Former Williams History Professor Eric Knibbs wrote “Against Race Theology, or: Williams College is Everywhere Now,” the most scathing attack on the culture that is Williams is years. (Hat-tip to John Drew.) Let’s spend a week going through the highlights of the article, centered around last year’s controversies about White Male Vigilantes, self-CARE Now and Green/Love Black Joy. Professor Knibbs will be responding to (some) comments here.

Knibbs begins:

TLDR: What, a few years ago, seemed like the regrettable yet limited excesses of the campus left, has suddenly become a political force in the wider world. The Race Theology promoted by schools like Williams College is everywhere now. It’s important that reasonable people who are not part of this dubious religious revival voice their dissent. That is what this page is. It represents my own thoughts, and my own thoughts alone.

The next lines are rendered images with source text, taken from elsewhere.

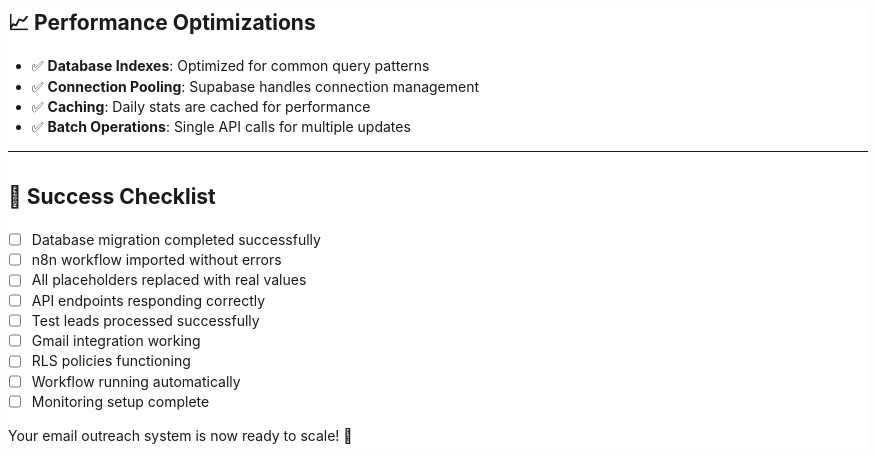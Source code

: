 ## 📈 Performance Optimizations

- ✅ **Database Indexes**: Optimized for common query patterns
- ✅ **Connection Pooling**: Supabase handles connection management
- ✅ **Caching**: Daily stats are cached for performance
- ✅ **Batch Operations**: Single API calls for multiple updates

---

## 🎯 Success Checklist

- [ ] Database migration completed successfully
- [ ] n8n workflow imported without errors
- [ ] All placeholders replaced with real values
- [ ] API endpoints responding correctly
- [ ] Test leads processed successfully
- [ ] Gmail integration working
- [ ] RLS policies functioning
- [ ] Workflow running automatically
- [ ] Monitoring setup complete

Your email outreach system is now ready to scale! 🚀
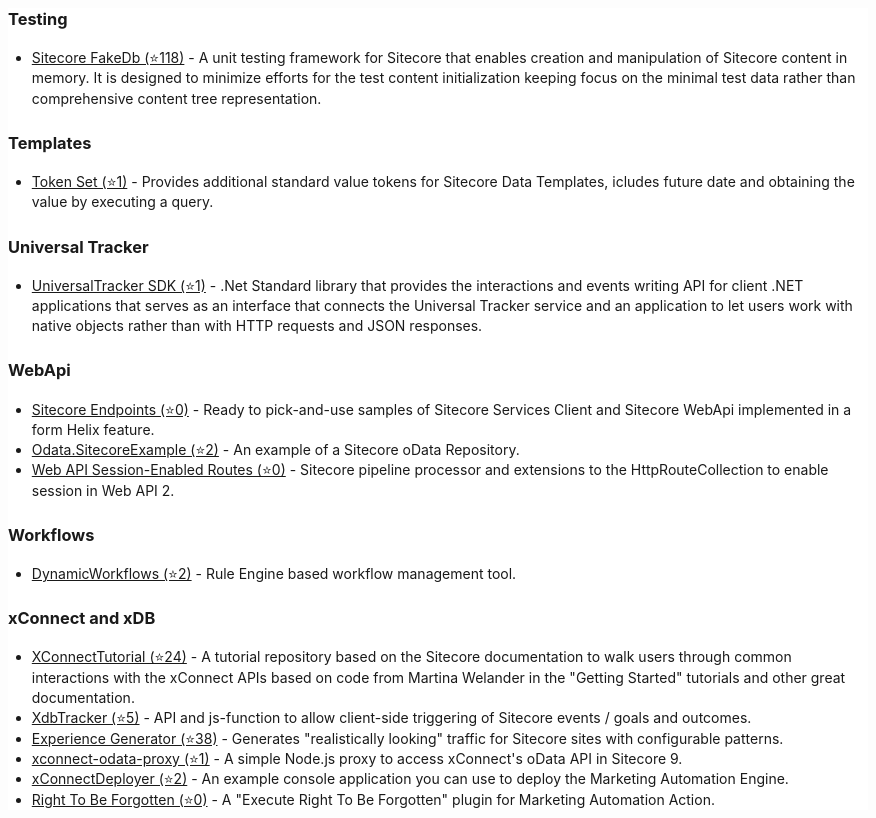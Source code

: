 ### Testing

*   [Sitecore FakeDb (⭐118)](https://github.com/sshushliapin/Sitecore.FakeDb) - A unit testing framework for Sitecore that enables creation and manipulation of Sitecore content in memory. It is designed to minimize efforts for the test content initialization keeping focus on the minimal test data rather than comprehensive content tree representation.

### Templates

*   [Token Set (⭐1)](https://github.com/retohugi/SitecoreExtension-TokenSet) - Provides additional standard value tokens for Sitecore Data Templates, icludes future date and obtaining the value by executing a query.

### Universal Tracker

*   [UniversalTracker SDK (⭐1)](https://github.com/Sitecore/Sitecore.UniversalTracker.MobileSDK) - .Net Standard library that provides the interactions and events writing API for client .NET applications that serves as an interface that connects the Universal Tracker service and an application to let users work with native objects rather than with HTTP requests and JSON responses.

### WebApi

*   [Sitecore Endpoints (⭐0)](https://github.com/MartinMiles/Sitecore.Endpoints) - Ready to pick-and-use samples of Sitecore Services Client and Sitecore WebApi implemented in a form Helix feature.
*   [Odata.SitecoreExample (⭐2)](https://github.com/ianjohngraham/Odata.SitecoreExample) - An example of a Sitecore oData Repository.
*   [Web API Session-Enabled Routes (⭐0)](https://github.com/coreyasmith/WebApiEnableSessionHandler) - Sitecore pipeline processor and extensions to the HttpRouteCollection to enable session in Web API 2.

### Workflows

*   [DynamicWorkflows (⭐2)](https://github.com/ivansharamok/DynamicWorkflows) - Rule Engine based workflow management tool.

### xConnect and xDB

*   [XConnectTutorial (⭐24)](https://github.com/jst-cyr/XConnectTutorial) - A tutorial repository based on the Sitecore documentation to walk users through common interactions with the xConnect APIs based on code from Martina Welander in the "Getting Started" tutorials and other great documentation.
*   [XdbTracker (⭐5)](https://github.com/lowedown/XdbTracker) - API and js-function to allow client-side triggering of Sitecore events / goals and outcomes.
*   [Experience Generator (⭐38)](https://github.com/Sitecore/xGenerator) - Generates "realistically looking" traffic for Sitecore sites with configurable patterns.
*   [xconnect-odata-proxy (⭐1)](https://github.com/ianjohngraham/xconnect-odata-proxy) - A simple Node.js proxy to access xConnect's oData API in Sitecore 9.
*   [xConnectDeployer (⭐2)](https://github.com/boro2g/xConnectDeployer) - An example console application you can use to deploy the Marketing Automation Engine.
*   [Right To Be Forgotten (⭐0)](https://github.com/steviemcg/SitecoreComms.RTBF) - A "Execute Right To Be Forgotten" plugin for Marketing Automation Action.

What do our readers think? Is “Race Theology” a useful name? I prefer The Great Awokening myself.

Politics is not what this website is about, and mainstream political debates have never interested me. In the last few weeks, however, it has become impossible to escape the indignities of political discourse. That’s particularly the case since I set up a twitter account to drive some traffic to my academic blog. My time on twitter has proved disappointing, and in some ways it has radicalized me. Judging from many tweets published there, a great part of those people who claim to be scholars in fact devote astounding energy to careening from one fashion-forward moral grievance to the next, all with a completely grating tonal confidence.

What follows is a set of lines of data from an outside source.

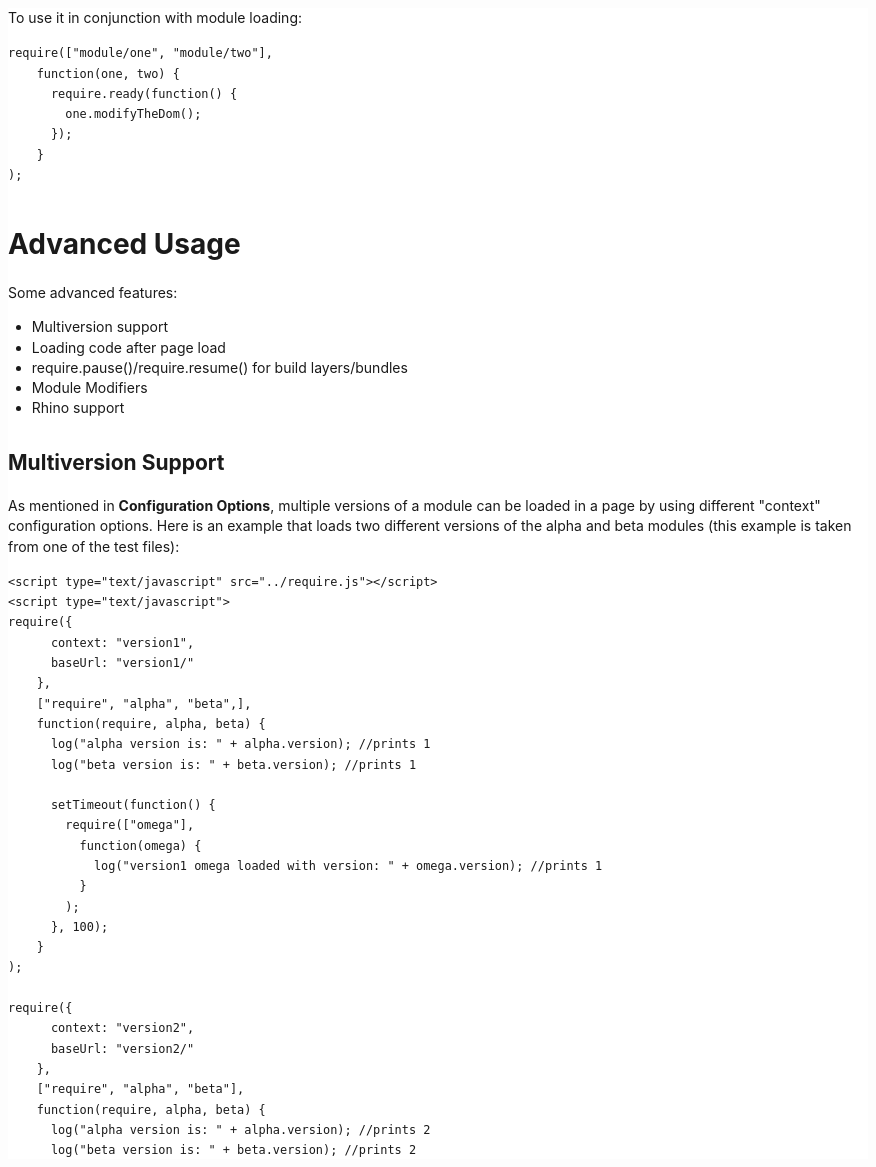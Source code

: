 To use it in conjunction with module loading:

    require(["module/one", "module/two"],
        function(one, two) {
          require.ready(function() {
            one.modifyTheDom();
          });
        }
    );

# <a name="advanced">Advanced Usage</a>

Some advanced features:

* Multiversion support
* Loading code after page load
* require.pause()/require.resume() for build layers/bundles
* Module Modifiers
* Rhino support

## <a name="multiversion">Multiversion Support</a>

As mentioned in **Configuration Options**, multiple versions of a module can be loaded in a page by using different "context" configuration options. Here is an example that loads two different versions of the alpha and beta modules (this example is taken from one of the test files):

    <script type="text/javascript" src="../require.js"></script>
    <script type="text/javascript">
    require({
	      context: "version1",
	      baseUrl: "version1/"
        },
        ["require", "alpha", "beta",],
	    function(require, alpha, beta) {
	      log("alpha version is: " + alpha.version); //prints 1
	      log("beta version is: " + beta.version); //prints 1

	      setTimeout(function() {
		    require(["omega"],
		      function(omega) {
			    log("version1 omega loaded with version: " + omega.version); //prints 1
		      }
		    );
	      }, 100);
	    }
    );

    require({
	      context: "version2",
	      baseUrl: "version2/"
        },
        ["require", "alpha", "beta"],
        function(require, alpha, beta) {
          log("alpha version is: " + alpha.version); //prints 2
          log("beta version is: " + beta.version); //prints 2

Outside of the bourgeois professorsphere, I have been amused to find people marveling at an article by Jonathan Chait in New York Magazine. It’s about an episode of progressive hyperventilation, in which a lot of race botherers and diversity brigadiers crybullied some data analyst out of his job, for the crime of summarizing a political science paper that they found inconvenient.

The emails that Chait quotes are absolutely, to the word, the tone of discussion in American academia, as I experienced it in my time as an assistant and then associate professor of history at Williams College. The people in those emails are engaging in a power process that is well-established among the American intelligentsia. If you don’t like somebody in these circles, this is one way to shut them up and shut them down. It is the way of things at faculty meetings; at talks and lectures; at student protests especially; and anywhere that administrators are likely to gather.

Surely all EphBlog readers agree that David Shor’s firing was absurd. (Right?) But it is one thing to note craziness somewhere. It is another to claim that this craziness is endemic at Williams. We have faculty readers. Is this a far description of Williams today?